Florida’s Fourth District Court of Appeal in Fernalld v. ABB, Inc., 46 Fla.L.Weekly D542a (Fla. 4th DCA 2021) explained:
When considering a motion for remittitur, the court must determine whether the amount of a damages award “is excessive . . . in light of the facts and circumstances which were presented to the trier of fact.” § 768.74(1), Fla. Stat. (2019). In determining whether an award “exceeds a reasonable range of damages,” the circuit court must consider five factors:
(a) Whether the amount awarded is indicative of prejudice, passion, or corruption on the part of the trier of fact;
(b) Whether it appears that the trier of fact ignored the evidence in reaching a verdict or misconceived the merits of the case relating to the amounts of damages recoverable;
(c) Whether the trier of fact took improper elements of damages into account or arrived at the amount of damages by speculation and conjecture;
(d) Whether the amount awarded bears a reasonable relation to the amount of damages proved and the injury suffered; and
(e) Whether the amount awarded is supported by the evidence and is such that it could be adduced in a logical manner by reasonable persons.
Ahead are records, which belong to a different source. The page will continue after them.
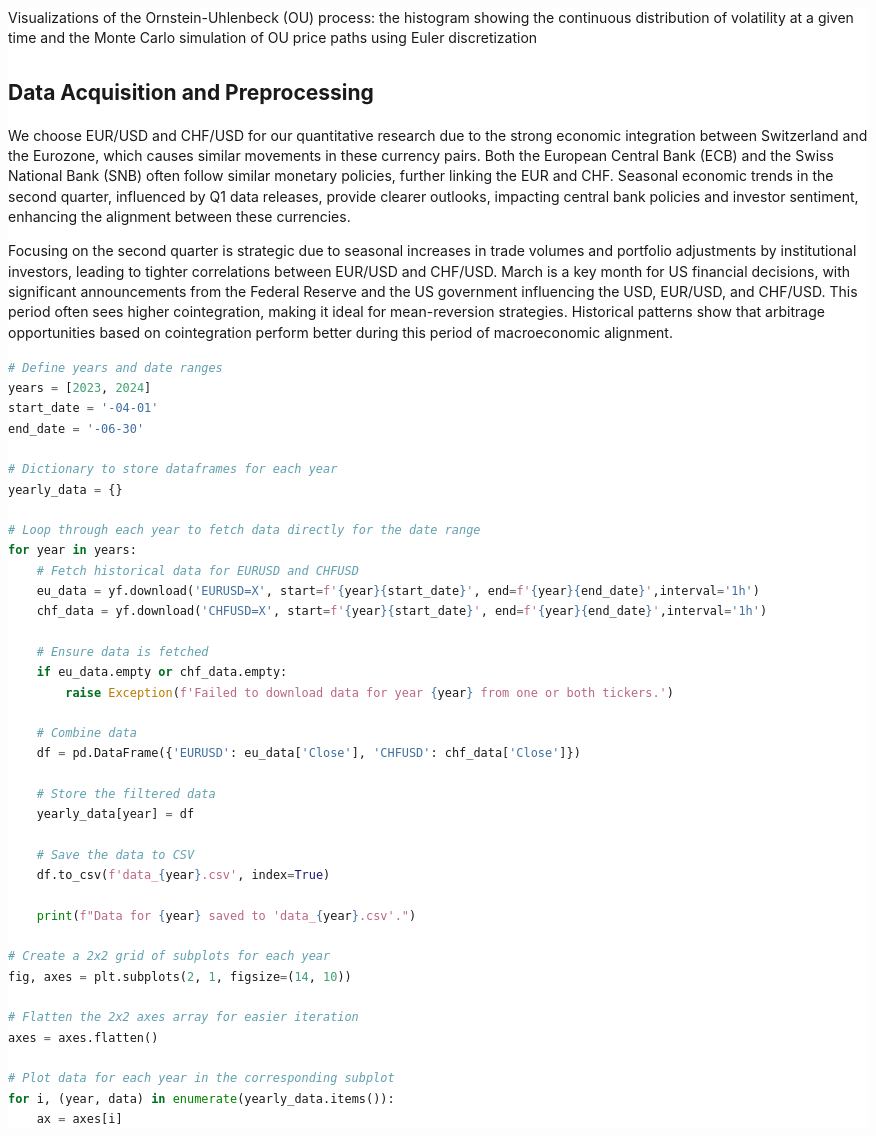 

Visualizations of the Ornstein-Uhlenbeck (OU) process: the histogram showing the continuous distribution of volatility at a given time and the Monte Carlo simulation of OU price paths using Euler discretization

## <a id="data-preprocess"></a> Data Acquisition and Preprocessing

We choose EUR/USD and CHF/USD for our quantitative research due to the strong economic integration between Switzerland and the Eurozone, which causes similar movements in these currency pairs. Both the European Central Bank (ECB) and the Swiss National Bank (SNB) often follow similar monetary policies, further linking the EUR and CHF. Seasonal economic trends in the second quarter, influenced by Q1 data releases, provide clearer outlooks, impacting central bank policies and investor sentiment, enhancing the alignment between these currencies.

Focusing on the second quarter is strategic due to seasonal increases in trade volumes and portfolio adjustments by institutional investors, leading to tighter correlations between EUR/USD and CHF/USD. March is a key month for US financial decisions, with significant announcements from the Federal Reserve and the US government influencing the USD, EUR/USD, and CHF/USD. This period often sees higher cointegration, making it ideal for mean-reversion strategies. Historical patterns show that arbitrage opportunities based on cointegration perform better during this period of macroeconomic alignment.


```python
# Define years and date ranges
years = [2023, 2024]
start_date = '-04-01'
end_date = '-06-30'

# Dictionary to store dataframes for each year
yearly_data = {}

# Loop through each year to fetch data directly for the date range
for year in years:
    # Fetch historical data for EURUSD and CHFUSD
    eu_data = yf.download('EURUSD=X', start=f'{year}{start_date}', end=f'{year}{end_date}',interval='1h')
    chf_data = yf.download('CHFUSD=X', start=f'{year}{start_date}', end=f'{year}{end_date}',interval='1h')

    # Ensure data is fetched
    if eu_data.empty or chf_data.empty:
        raise Exception(f'Failed to download data for year {year} from one or both tickers.')

    # Combine data
    df = pd.DataFrame({'EURUSD': eu_data['Close'], 'CHFUSD': chf_data['Close']})

    # Store the filtered data
    yearly_data[year] = df

    # Save the data to CSV
    df.to_csv(f'data_{year}.csv', index=True)

    print(f"Data for {year} saved to 'data_{year}.csv'.")

# Create a 2x2 grid of subplots for each year
fig, axes = plt.subplots(2, 1, figsize=(14, 10))

# Flatten the 2x2 axes array for easier iteration
axes = axes.flatten()

# Plot data for each year in the corresponding subplot
for i, (year, data) in enumerate(yearly_data.items()):
    ax = axes[i]
``` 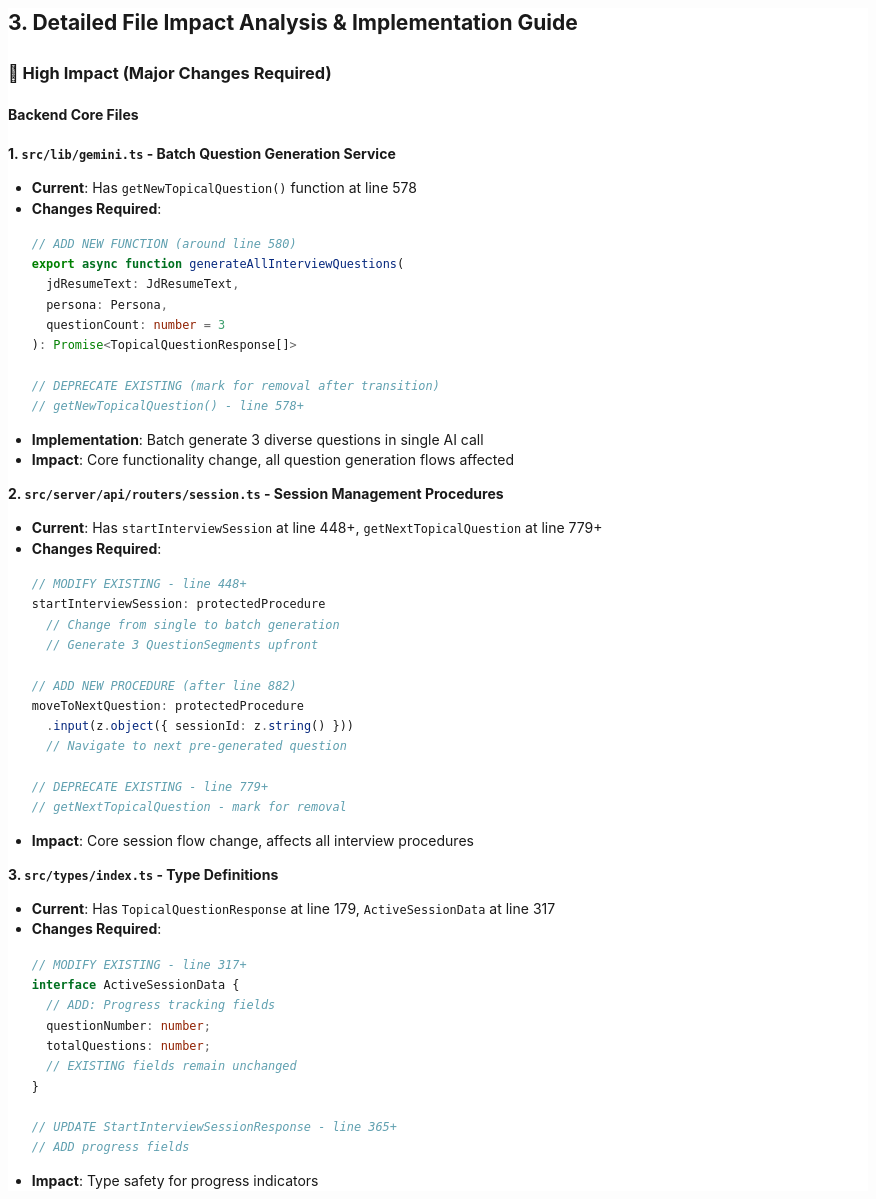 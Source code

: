 
## 3. Detailed File Impact Analysis & Implementation Guide

### 🔴 High Impact (Major Changes Required)

#### **Backend Core Files**

**1. `src/lib/gemini.ts` - Batch Question Generation Service**
- **Current**: Has `getNewTopicalQuestion()` function at line 578
- **Changes Required**:
  ```typescript
  // ADD NEW FUNCTION (around line 580)
  export async function generateAllInterviewQuestions(
    jdResumeText: JdResumeText,
    persona: Persona,
    questionCount: number = 3
  ): Promise<TopicalQuestionResponse[]>
  
  // DEPRECATE EXISTING (mark for removal after transition)
  // getNewTopicalQuestion() - line 578+
  ```
- **Implementation**: Batch generate 3 diverse questions in single AI call
- **Impact**: Core functionality change, all question generation flows affected

**2. `src/server/api/routers/session.ts` - Session Management Procedures**
- **Current**: Has `startInterviewSession` at line 448+, `getNextTopicalQuestion` at line 779+
- **Changes Required**:
  ```typescript
  // MODIFY EXISTING - line 448+
  startInterviewSession: protectedProcedure
    // Change from single to batch generation
    // Generate 3 QuestionSegments upfront
  
  // ADD NEW PROCEDURE (after line 882)
  moveToNextQuestion: protectedProcedure
    .input(z.object({ sessionId: z.string() }))
    // Navigate to next pre-generated question
  
  // DEPRECATE EXISTING - line 779+
  // getNextTopicalQuestion - mark for removal
  ```
- **Impact**: Core session flow change, affects all interview procedures

**3. `src/types/index.ts` - Type Definitions**
- **Current**: Has `TopicalQuestionResponse` at line 179, `ActiveSessionData` at line 317
- **Changes Required**:
  ```typescript
  // MODIFY EXISTING - line 317+
  interface ActiveSessionData {
    // ADD: Progress tracking fields
    questionNumber: number;
    totalQuestions: number;
    // EXISTING fields remain unchanged
  }
  
  // UPDATE StartInterviewSessionResponse - line 365+
  // ADD progress fields
  ```
- **Impact**: Type safety for progress indicators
768.74(5)(a)-(e), Fla. Stat. (2019).
In Fernalld, among other claims, the plaintiff sued the defendant, his former employer, for defamation. The jury returned a verdict in favor of the plaintiff in his defamation claim for $550,000. The defendant moved for a remittitur claiming this jury verdict award was excessive. The trial court agreed and remitted the verdict to $100,000, and this appeal ensued.
The Fourth District reversed the trial court’s remittitur because “the jury’s verdict was supported by competent substantial evidence, and the circuit court lacked competent substantial evidence to support its finding that the jury’s verdict violated any of section 768.74(1) factors.” Fernalld, supra. The plaintiff testified or put on other evidence that he was suicidal, depressed, and in financial distress and the defamatory statement was transmitted to many people and employees of his former employer. The appellate court was not interested in turning the trial judge into the seventh and deciding juror and, thus, reinstated the jury’s verdict.